A faithful transcript of every entry is required; pictures do not belong in it.

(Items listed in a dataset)
--- START ---

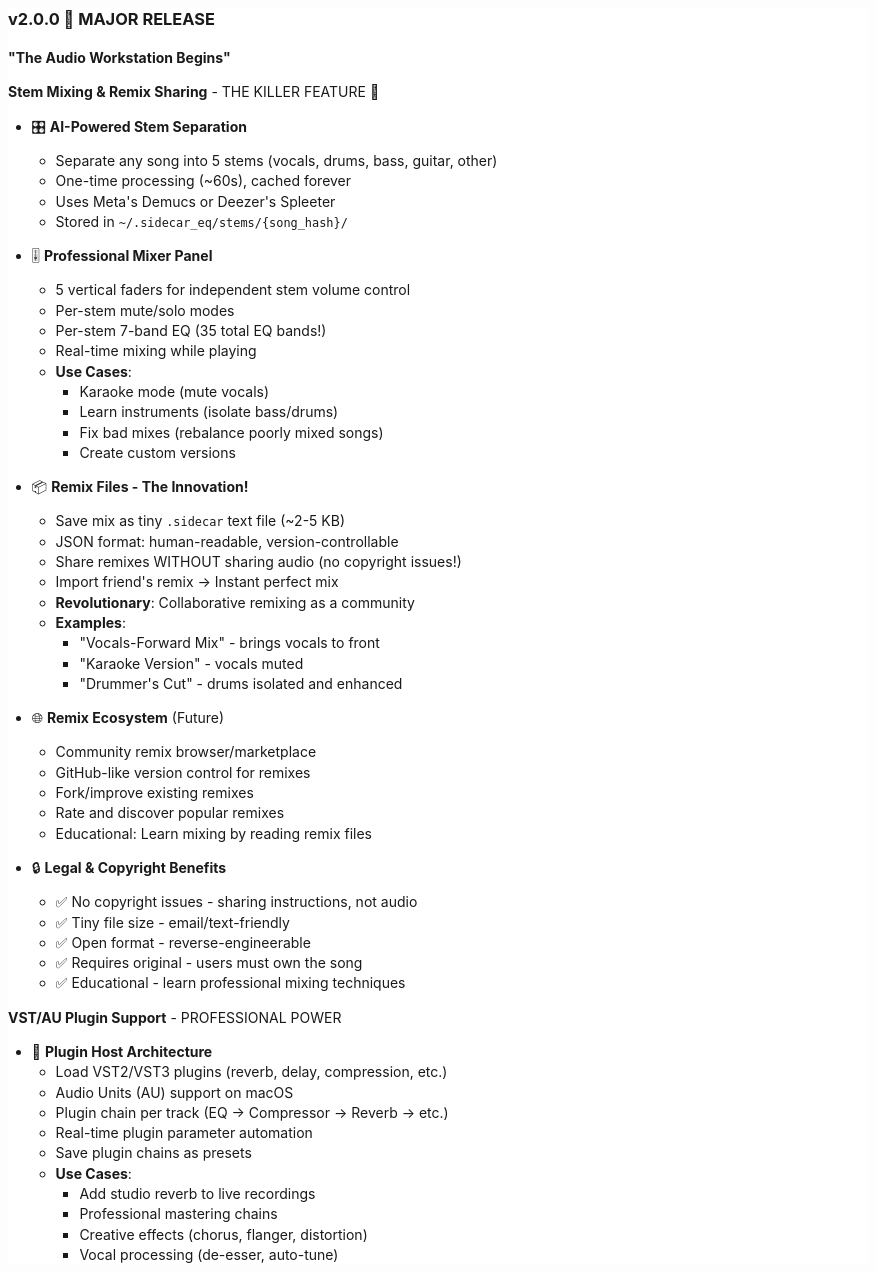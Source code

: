 ### v2.0.0 🚀 MAJOR RELEASE
**"The Audio Workstation Begins"**

**Stem Mixing & Remix Sharing** - THE KILLER FEATURE 🎵
- 🎛️ **AI-Powered Stem Separation**
  - Separate any song into 5 stems (vocals, drums, bass, guitar, other)
  - One-time processing (~60s), cached forever
  - Uses Meta's Demucs or Deezer's Spleeter
  - Stored in `~/.sidecar_eq/stems/{song_hash}/`
  
- 🎚️ **Professional Mixer Panel**
  - 5 vertical faders for independent stem volume control
  - Per-stem mute/solo modes
  - Per-stem 7-band EQ (35 total EQ bands!)
  - Real-time mixing while playing
  - **Use Cases**:
    - Karaoke mode (mute vocals)
    - Learn instruments (isolate bass/drums)
    - Fix bad mixes (rebalance poorly mixed songs)
    - Create custom versions

- 📦 **Remix Files - The Innovation!**
  - Save mix as tiny `.sidecar` text file (~2-5 KB)
  - JSON format: human-readable, version-controllable
  - Share remixes WITHOUT sharing audio (no copyright issues!)
  - Import friend's remix → Instant perfect mix
  - **Revolutionary**: Collaborative remixing as a community
  - **Examples**:
    - "Vocals-Forward Mix" - brings vocals to front
    - "Karaoke Version" - vocals muted
    - "Drummer's Cut" - drums isolated and enhanced
  
- 🌐 **Remix Ecosystem** (Future)
  - Community remix browser/marketplace
  - GitHub-like version control for remixes
  - Fork/improve existing remixes
  - Rate and discover popular remixes
  - Educational: Learn mixing by reading remix files
  
- 🔒 **Legal & Copyright Benefits**
  - ✅ No copyright issues - sharing instructions, not audio
  - ✅ Tiny file size - email/text-friendly
  - ✅ Open format - reverse-engineerable
  - ✅ Requires original - users must own the song
  - ✅ Educational - learn professional mixing techniques

**VST/AU Plugin Support** - PROFESSIONAL POWER
- 🔌 **Plugin Host Architecture**
  - Load VST2/VST3 plugins (reverb, delay, compression, etc.)
  - Audio Units (AU) support on macOS
  - Plugin chain per track (EQ → Compressor → Reverb → etc.)
  - Real-time plugin parameter automation
  - Save plugin chains as presets
  - **Use Cases**:
    - Add studio reverb to live recordings
    - Professional mastering chains
    - Creative effects (chorus, flanger, distortion)
    - Vocal processing (de-esser, auto-tune)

--- END ---

_Result below_:
Source code

: ### v2.0.0 🚀 MAJOR RELEASE
**"The Audio Workstation Begins"**

**Stem Mixing & Remix Sharing** - THE KILLER FEATURE 🎵
- 🎛️ **AI-Powered Stem Separation**
  - Separate any song into 5 stems (vocals, drums, bass, guitar, other)
  - One-time processing (~60s), cached forever
  - Uses Meta's Demucs or Deezer's Spleeter
  - Stored in `~/.sidecar_eq/stems/{song_hash}/`
  
- 🎚️ **Professional Mixer Panel**
  - 5 vertical faders for independent stem volume control
  - Per-stem mute/solo modes
  - Per-stem 7-band EQ (35 total EQ bands!)
  - Real-time mixing while playing
  - **Use Cases**:
    - Karaoke mode (mute vocals)
    - Learn instruments (isolate bass/drums)
    - Fix bad mixes (rebalance poorly mixed songs)
    - Create custom versions

- 📦 **Remix Files - The Innovation!**
  - Save mix as tiny `.sidecar` text file (~2-5 KB)
  - JSON format: human-readable, version-controllable
  - Share remixes WITHOUT sharing audio (no copyright issues!)
  - Import friend's remix → Instant perfect mix
  - **Revolutionary**: Collaborative remixing as a community
  - **Examples**:
    - "Vocals-Forward Mix" - brings vocals to front
    - "Karaoke Version" - vocals muted
    - "Drummer's Cut" - drums isolated and enhanced
  
- 🌐 **Remix Ecosystem** (Future)
  - Community remix browser/marketplace
  - GitHub-like version control for remixes
  - Fork/improve existing remixes
  - Rate and discover popular remixes
  - Educational: Learn mixing by reading remix files
  
- 🔒 **Legal & Copyright Benefits**
  - ✅ No copyright issues - sharing instructions, not audio
  - ✅ Tiny file size - email/text-friendly
  - ✅ Open format - reverse-engineerable
  - ✅ Requires original - users must own the song
  - ✅ Educational - learn professional mixing techniques

**VST/AU Plugin Support** - PROFESSIONAL POWER
- 🔌 **Plugin Host Architecture**
  - Load VST2/VST3 plugins (reverb, delay, compression, etc.)
  - Audio Units (AU) support on macOS
  - Plugin chain per track (EQ → Compressor → Reverb → etc.)
  - Real-time plugin parameter automation
  - Save plugin chains as presets
  - **Use Cases**:
    - Add studio reverb to live recordings
    - Professional mastering chains
    - Creative effects (chorus, flanger, distortion)
    - Vocal processing (de-esser, auto-tune)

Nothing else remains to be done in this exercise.